● Assigned task
Using the listing below, show all lines that hold the word "name".

● Data for review
+--

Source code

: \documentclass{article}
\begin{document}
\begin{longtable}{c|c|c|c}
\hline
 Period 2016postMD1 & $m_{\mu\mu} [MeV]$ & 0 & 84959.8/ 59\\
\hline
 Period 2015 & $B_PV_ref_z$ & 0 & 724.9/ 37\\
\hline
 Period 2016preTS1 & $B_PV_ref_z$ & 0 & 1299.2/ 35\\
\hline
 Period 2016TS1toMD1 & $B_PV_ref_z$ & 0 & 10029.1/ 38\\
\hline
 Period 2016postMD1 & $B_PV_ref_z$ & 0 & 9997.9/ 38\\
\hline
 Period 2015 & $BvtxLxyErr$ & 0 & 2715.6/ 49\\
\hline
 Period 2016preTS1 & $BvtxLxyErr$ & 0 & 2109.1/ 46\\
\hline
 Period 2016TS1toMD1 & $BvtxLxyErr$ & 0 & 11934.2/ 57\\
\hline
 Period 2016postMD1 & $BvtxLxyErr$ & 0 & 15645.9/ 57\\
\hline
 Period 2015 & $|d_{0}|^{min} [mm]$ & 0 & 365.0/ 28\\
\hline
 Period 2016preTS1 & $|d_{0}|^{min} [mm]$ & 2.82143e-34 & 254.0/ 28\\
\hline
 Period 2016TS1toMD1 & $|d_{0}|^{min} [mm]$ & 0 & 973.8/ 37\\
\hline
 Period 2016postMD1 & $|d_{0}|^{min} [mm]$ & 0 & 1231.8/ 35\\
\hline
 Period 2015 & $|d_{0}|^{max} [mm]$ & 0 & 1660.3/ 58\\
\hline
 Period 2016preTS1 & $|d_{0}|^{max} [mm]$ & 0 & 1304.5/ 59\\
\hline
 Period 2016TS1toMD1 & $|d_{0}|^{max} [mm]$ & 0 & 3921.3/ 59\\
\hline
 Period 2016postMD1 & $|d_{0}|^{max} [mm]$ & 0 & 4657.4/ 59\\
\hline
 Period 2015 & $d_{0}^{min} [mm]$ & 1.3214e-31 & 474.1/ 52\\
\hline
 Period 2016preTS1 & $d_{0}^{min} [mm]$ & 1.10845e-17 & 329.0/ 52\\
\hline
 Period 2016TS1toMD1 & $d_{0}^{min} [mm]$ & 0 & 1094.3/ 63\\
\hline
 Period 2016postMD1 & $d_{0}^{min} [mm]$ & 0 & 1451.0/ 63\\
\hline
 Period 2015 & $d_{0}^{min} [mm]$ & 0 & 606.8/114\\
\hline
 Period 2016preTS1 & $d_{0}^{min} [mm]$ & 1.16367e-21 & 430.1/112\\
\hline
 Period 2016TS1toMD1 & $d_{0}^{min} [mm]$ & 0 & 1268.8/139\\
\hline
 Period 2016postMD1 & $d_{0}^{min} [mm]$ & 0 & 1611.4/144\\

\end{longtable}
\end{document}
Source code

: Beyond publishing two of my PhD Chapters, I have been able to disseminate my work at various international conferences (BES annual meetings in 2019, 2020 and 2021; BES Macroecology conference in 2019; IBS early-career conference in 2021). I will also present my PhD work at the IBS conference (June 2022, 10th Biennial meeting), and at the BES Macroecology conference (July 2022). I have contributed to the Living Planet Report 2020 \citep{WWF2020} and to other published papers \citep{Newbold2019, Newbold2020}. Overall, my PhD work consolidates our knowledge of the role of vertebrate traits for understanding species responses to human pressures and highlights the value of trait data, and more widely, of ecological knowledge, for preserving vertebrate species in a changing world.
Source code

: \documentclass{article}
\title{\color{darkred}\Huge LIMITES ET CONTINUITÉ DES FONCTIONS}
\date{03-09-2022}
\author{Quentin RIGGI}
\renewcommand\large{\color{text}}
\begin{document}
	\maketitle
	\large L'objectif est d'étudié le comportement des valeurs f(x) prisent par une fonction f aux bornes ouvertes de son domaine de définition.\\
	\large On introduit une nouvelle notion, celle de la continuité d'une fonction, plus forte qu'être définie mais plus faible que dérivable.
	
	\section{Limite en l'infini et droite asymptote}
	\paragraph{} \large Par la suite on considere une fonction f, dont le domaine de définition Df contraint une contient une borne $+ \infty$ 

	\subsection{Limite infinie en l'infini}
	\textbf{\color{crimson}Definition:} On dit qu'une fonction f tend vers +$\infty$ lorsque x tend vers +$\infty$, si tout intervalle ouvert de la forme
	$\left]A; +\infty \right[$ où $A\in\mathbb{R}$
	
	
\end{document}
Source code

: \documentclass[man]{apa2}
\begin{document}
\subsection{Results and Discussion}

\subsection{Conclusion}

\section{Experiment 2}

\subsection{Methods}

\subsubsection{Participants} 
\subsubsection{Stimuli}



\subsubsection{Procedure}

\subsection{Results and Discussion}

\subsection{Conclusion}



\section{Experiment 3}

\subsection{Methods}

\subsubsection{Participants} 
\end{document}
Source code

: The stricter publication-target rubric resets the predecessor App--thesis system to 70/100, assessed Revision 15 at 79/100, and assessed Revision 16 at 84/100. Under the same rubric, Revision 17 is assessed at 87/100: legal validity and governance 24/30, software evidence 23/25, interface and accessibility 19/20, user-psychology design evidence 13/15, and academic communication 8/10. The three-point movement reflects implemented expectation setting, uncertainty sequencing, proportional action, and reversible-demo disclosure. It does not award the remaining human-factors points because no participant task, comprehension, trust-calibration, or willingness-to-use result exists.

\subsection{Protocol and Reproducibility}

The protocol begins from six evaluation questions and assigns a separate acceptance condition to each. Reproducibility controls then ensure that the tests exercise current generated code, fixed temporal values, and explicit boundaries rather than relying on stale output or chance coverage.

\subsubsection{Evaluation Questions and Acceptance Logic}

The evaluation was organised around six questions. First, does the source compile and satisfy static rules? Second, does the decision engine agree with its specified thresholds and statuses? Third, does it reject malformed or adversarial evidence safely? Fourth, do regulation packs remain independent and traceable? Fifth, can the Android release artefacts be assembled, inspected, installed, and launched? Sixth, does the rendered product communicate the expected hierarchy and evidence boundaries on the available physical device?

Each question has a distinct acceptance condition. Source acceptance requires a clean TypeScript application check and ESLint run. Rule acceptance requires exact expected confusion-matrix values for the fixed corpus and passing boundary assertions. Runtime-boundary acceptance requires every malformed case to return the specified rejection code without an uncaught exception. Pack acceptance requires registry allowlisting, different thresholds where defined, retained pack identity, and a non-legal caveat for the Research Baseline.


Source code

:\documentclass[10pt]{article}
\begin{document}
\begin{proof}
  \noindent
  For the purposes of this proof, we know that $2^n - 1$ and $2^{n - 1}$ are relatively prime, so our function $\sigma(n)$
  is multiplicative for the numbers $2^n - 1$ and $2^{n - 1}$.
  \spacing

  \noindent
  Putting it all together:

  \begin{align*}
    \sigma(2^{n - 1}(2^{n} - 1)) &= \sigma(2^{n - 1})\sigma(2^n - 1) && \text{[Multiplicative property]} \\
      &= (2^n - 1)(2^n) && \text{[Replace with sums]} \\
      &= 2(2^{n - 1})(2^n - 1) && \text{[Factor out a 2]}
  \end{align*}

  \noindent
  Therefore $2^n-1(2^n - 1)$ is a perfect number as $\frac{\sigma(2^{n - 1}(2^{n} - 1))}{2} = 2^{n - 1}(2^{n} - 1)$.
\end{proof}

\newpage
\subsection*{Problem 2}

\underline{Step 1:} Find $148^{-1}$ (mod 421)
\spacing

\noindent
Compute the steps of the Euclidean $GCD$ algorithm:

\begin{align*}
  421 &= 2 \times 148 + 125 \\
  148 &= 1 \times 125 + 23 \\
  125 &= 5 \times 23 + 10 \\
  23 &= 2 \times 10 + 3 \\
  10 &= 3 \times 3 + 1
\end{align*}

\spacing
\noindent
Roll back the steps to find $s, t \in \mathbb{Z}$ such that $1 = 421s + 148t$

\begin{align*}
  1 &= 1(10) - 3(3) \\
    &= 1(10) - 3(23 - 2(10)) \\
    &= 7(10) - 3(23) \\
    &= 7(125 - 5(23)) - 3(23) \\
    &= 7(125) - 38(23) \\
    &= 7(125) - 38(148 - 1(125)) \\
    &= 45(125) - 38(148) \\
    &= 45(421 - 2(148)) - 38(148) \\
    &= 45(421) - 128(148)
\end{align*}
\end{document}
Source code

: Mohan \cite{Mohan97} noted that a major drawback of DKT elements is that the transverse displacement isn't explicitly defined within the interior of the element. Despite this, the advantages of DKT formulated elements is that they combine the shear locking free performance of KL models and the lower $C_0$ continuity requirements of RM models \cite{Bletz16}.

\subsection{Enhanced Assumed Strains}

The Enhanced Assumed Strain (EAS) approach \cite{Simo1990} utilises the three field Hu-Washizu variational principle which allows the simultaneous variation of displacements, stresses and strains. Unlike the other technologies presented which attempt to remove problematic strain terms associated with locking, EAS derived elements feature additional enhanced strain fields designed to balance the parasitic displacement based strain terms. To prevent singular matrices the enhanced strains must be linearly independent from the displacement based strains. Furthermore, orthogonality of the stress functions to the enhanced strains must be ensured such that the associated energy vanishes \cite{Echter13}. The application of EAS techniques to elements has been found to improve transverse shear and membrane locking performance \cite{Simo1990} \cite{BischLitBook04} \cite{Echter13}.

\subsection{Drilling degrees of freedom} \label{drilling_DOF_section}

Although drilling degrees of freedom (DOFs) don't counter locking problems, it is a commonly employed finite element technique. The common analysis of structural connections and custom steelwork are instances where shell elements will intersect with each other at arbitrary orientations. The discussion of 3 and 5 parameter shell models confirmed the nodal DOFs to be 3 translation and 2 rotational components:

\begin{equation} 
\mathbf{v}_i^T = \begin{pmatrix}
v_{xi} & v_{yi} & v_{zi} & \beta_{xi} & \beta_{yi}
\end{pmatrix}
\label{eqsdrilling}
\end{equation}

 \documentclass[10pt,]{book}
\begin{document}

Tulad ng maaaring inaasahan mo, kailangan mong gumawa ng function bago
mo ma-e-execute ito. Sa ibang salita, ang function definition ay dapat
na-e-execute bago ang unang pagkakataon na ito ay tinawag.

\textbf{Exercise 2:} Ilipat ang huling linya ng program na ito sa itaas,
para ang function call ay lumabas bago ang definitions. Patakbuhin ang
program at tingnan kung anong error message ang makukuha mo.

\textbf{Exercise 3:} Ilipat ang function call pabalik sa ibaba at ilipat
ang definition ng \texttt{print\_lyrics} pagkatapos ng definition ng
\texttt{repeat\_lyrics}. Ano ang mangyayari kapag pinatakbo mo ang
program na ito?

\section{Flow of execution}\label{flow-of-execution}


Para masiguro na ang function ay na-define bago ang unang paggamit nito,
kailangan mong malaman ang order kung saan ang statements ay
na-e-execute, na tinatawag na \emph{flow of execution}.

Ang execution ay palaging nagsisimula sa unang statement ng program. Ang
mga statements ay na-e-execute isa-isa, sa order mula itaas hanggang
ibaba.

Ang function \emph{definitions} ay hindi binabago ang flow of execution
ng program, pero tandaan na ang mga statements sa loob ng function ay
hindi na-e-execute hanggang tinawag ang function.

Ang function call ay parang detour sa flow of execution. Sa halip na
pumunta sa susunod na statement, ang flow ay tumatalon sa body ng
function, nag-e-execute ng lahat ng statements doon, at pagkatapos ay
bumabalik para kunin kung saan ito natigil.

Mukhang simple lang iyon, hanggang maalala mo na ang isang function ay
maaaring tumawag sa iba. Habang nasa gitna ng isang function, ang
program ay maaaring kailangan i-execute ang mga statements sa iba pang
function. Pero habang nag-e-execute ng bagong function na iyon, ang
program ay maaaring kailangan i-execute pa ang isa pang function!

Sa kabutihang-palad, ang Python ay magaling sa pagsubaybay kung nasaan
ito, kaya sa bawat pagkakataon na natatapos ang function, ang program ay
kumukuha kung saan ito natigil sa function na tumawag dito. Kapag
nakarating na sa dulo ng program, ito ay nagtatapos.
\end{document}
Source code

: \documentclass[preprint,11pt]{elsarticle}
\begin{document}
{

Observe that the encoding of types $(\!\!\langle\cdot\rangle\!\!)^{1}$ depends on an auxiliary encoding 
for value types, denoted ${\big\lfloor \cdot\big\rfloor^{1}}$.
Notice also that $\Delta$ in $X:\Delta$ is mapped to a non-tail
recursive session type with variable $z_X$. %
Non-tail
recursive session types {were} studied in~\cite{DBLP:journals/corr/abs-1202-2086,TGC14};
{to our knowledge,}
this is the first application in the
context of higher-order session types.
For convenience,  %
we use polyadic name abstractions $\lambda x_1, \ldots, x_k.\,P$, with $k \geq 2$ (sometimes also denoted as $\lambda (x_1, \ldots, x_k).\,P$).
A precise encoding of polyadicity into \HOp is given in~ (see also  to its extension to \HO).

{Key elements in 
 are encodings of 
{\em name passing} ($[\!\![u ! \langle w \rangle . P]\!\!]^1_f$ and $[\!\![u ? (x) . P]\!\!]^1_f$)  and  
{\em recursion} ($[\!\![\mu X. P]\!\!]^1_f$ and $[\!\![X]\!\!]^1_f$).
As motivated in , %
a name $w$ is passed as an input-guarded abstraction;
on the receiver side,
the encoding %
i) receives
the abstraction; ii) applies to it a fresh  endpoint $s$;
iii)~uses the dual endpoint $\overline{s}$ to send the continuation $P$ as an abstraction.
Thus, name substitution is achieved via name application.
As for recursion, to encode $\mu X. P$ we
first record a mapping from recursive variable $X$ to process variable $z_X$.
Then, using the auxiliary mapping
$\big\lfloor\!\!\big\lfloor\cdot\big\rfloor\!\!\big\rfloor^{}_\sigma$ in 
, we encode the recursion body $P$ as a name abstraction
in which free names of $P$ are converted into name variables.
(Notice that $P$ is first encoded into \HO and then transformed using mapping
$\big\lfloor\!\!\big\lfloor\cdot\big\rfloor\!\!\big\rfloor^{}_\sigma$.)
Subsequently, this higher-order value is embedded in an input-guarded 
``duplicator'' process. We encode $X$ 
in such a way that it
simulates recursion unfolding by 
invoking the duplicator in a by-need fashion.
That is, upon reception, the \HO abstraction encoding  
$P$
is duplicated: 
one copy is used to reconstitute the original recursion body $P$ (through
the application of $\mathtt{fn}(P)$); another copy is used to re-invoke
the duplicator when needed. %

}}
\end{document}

+--

● Written response
we use polyadic name abstractions $\lambda x_1, \ldots, x_k.\,P$, with $k \geq 2$ (sometimes also denoted as $\lambda (x_1, \ldots, x_k).\,P$).
{\em name passing} ($[\!\![u ! \langle w \rangle . P]\!\!]^1_f$ and $[\!\![u ? (x) . P]\!\!]^1_f$)  and  
a name $w$ is passed as an input-guarded abstraction;
Thus, name substitution is achieved via name application.
, we encode the recursion body $P$ as a name abstraction
in which free names of $P$ are converted into name variables.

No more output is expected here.